Re: SCO: "thread creation is about a thousand times faster than onnative

From: Jamie Lokier (
Date: Fri Aug 25 2000 - 12:53:09 EST

(Fwiw I know exactly how Linux scheduling works. If I'm unclear it's bad
explanation on my part).

Linus Torvalds wrote:
> Wrong.

I beg to differ.

> A stack page _is_ required for a thread, basically always:
> - when it is running (either in user or kernel space): interrupts happen.
> You can't share the stack page sanely with other processes, because the
> interrupt can (and often does) cause a task-switch to another
> completely unrelated process. And you have to save the register state
> somewhere.

Conclusion: each CPU needs a stack to handle interrupts. Quelle suprise.

> NOTE! Linux does NOT save the register state in the task struct. Saving
> state in the task struct is a horrible waste of time when it has been
> already saved on the stack for other reasons (ie the stack contains not
> just the register state, but the instructions about how to unwind it
> from recursive faults etc).

You only save register state in the task_struct in certain profitable
cases. In those cases, the _only_ thing to copy are the registers. No
unwind or recursive fault nonsense. 7 words on x86. Restoring doesn't
require the full copy.

I bet that's more than made up for by the cache benefits of reusing the
stack page.

> - when it is sleeping in kernel space: the stack contains the full path
> to where it slept, we _need_ it.
> Basically, the _only_ time you don't need a kernel stack is when the
> process is completely idle, ie it has been scheduled away because its
> time-slice ended, and it wasn't in kernel mode when this happened.

There are a couple of really obvious states where you don't need to
record the full path to where we slept.

   - The schedule() in ret_from_sys_call.

   - do_poll().

The first is used when pre-empting, such as when we have lots of threads
running. The second is used by almost every task that sleeps, including
heavy duty servers.

What you do need to save then is the stack state in do_poll. Well,
there's very little of that indeed. Not even a full register set.

> And Linux doesn't consider this a special state at all - as far as the
> kernel is concerned, that sleeping state is the same as sleeping in
> kernel mode.

Quite. But the stack frame in that case is _exactly_ the same each time
and only a few words, basically the registers.

> Quite frankly, the stack _is_ part of the "struct task_struct". It's not
> just a performance optimization to allocate them together.

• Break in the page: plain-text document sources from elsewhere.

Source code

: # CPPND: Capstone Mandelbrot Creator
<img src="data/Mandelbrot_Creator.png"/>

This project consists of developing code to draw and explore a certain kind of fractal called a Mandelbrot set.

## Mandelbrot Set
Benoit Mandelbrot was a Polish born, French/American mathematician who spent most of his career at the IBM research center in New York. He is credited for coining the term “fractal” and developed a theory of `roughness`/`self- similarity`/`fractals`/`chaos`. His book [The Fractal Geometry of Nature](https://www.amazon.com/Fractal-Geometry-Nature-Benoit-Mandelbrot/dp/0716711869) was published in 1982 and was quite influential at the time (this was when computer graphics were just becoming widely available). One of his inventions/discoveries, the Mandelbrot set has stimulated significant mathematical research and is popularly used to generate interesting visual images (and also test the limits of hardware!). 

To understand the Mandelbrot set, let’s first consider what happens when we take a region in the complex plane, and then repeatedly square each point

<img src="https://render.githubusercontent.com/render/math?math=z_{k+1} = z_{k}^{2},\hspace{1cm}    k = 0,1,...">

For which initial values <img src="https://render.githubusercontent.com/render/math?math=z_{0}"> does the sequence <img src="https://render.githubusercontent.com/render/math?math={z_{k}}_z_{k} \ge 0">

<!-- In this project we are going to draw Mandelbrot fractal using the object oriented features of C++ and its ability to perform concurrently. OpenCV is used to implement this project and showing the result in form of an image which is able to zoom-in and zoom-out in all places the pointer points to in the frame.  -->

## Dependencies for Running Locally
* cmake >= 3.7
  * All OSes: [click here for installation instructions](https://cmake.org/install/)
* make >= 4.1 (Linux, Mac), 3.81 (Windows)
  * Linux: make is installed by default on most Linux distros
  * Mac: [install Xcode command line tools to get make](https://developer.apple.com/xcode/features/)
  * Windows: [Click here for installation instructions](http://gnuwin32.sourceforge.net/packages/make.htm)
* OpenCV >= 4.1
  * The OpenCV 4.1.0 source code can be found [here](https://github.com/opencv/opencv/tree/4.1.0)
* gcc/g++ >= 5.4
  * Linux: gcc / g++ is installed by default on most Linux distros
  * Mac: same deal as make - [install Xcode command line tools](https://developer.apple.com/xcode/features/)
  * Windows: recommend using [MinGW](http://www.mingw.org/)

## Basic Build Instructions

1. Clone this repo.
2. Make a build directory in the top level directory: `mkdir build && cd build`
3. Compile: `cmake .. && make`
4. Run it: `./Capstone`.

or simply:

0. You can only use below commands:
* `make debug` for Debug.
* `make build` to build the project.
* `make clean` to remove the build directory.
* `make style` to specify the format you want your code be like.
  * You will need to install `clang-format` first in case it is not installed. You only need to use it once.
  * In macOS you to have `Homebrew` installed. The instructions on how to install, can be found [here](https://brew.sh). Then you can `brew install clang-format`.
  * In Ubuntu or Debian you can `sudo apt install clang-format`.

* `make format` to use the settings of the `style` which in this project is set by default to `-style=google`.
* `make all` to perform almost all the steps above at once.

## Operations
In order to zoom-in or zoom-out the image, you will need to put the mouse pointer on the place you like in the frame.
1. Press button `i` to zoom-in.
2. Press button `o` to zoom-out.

Sure, the fact
> that we allocate them together means one less allocation, and it allows
> the clever "current" games we play with the stack pointer, but those are
> details. Fundamentally, the two are part of the same thing.

Fundamentally they don't have to be.

> Think about WHY our system call latency beats everybody else on the
> planet. Think about WHY Linux is fast. It's because it's designed
> right.

It's fast because it does very little. Any stack page optimisation has
to keep the current scheme for system calls. That means switching
stacks only when making a task idle, and quite possibly only under
memory pressure.

There's a thought. A memory pressure hook that frees hardly-used stack

> Continuations and other crap only add overhead. 8kB of storage for the
> whole thread state (including the kernel stack) is _incredibly_ tiny.

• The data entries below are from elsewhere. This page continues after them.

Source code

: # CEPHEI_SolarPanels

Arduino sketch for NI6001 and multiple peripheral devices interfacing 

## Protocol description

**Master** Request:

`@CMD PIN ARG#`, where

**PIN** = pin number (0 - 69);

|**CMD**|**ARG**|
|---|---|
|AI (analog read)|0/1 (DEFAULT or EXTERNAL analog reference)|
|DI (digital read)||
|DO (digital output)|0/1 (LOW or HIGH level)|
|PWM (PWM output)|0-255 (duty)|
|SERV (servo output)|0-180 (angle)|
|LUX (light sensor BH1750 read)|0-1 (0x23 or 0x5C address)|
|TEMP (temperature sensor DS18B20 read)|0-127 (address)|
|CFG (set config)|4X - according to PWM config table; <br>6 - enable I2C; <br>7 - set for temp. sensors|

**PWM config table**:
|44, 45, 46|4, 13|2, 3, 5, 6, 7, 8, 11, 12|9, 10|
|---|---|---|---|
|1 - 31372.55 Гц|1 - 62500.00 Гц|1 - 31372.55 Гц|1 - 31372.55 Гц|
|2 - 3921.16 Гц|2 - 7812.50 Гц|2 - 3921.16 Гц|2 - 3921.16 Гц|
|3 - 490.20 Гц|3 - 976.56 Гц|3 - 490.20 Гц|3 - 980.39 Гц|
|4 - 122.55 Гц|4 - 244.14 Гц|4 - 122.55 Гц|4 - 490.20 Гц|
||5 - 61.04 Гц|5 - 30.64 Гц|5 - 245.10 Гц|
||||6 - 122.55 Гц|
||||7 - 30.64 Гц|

Think of the cache benefits of sharing :-)

Think of kernel stacks as a resource worth keeping a limited pool of,
per CPU. Like the pgd cache. You don't have to save state on _every_
pre-emptive task switch, just the old ones.

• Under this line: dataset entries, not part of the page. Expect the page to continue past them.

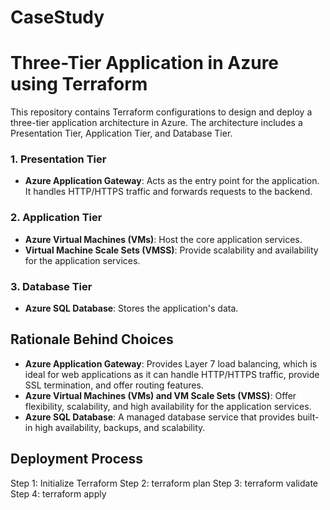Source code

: # CaseStudy
# Three-Tier Application in Azure using Terraform

This repository contains Terraform configurations to design and deploy a three-tier application architecture in Azure. The architecture includes a Presentation Tier, Application Tier, and Database Tier.

### 1. Presentation Tier
- **Azure Application Gateway**: Acts as the entry point for the application. It handles HTTP/HTTPS traffic and forwards requests to the backend.

### 2. Application Tier
- **Azure Virtual Machines (VMs)**: Host the core application services.
- **Virtual Machine Scale Sets (VMSS)**: Provide scalability and availability for the application services.

### 3. Database Tier
- **Azure SQL Database**: Stores the application's data.

## Rationale Behind Choices

- **Azure Application Gateway**: Provides Layer 7 load balancing, which is ideal for web applications as it can handle HTTP/HTTPS traffic, provide SSL termination, and offer routing features.
- **Azure Virtual Machines (VMs) and VM Scale Sets (VMSS)**: Offer flexibility, scalability, and high availability for the application services.
- **Azure SQL Database**: A managed database service that provides built-in high availability, backups, and scalability.

## Deployment Process
Step 1: Initialize Terraform
Step 2: terraform plan
Step 3: terraform validate
Step 4: terraform apply
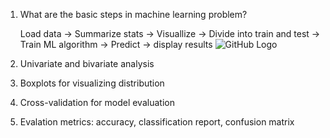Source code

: 1. What are the basic steps in machine learning problem?

   Load data -> Summarize stats -> Visuallize -> Divide into train and test -> Train ML algorithm -> Predict -> display results
   ![GitHub Logo](ML-DL-Problems/images/ml_process.png)

2. Univariate and bivariate analysis

3. Boxplots for visualizing distribution

4. Cross-validation for model evaluation

5. Evalation metrics: accuracy, classification report, confusion matrix
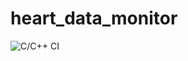 # heart_data_monitor
![C/C++ CI](https://github.com/99002574/heart_data_monitor/workflows/C/C++%20CI/badge.svg?branch=master)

> Yes, you can get lower-latency threads. But they won't be the "real
> thing". They won't scale on SMP, and they'll have other limitations too
> (often they require synchronous task-switching, because that allows
> optimizations like not saving the whole register state: which can be a BIG
> win when the register state is big or slow to save like the x86 FP state).

> Trust me. You won't find faster true threads than what Linux offers. And
> they won't be using less than 8kB of memory.

Well well. I think it's possible to over the best of user-space "fake"
threads plus the advantages of "true" kernel threads in one blindingly
fast combination, in less than 8kB per thread.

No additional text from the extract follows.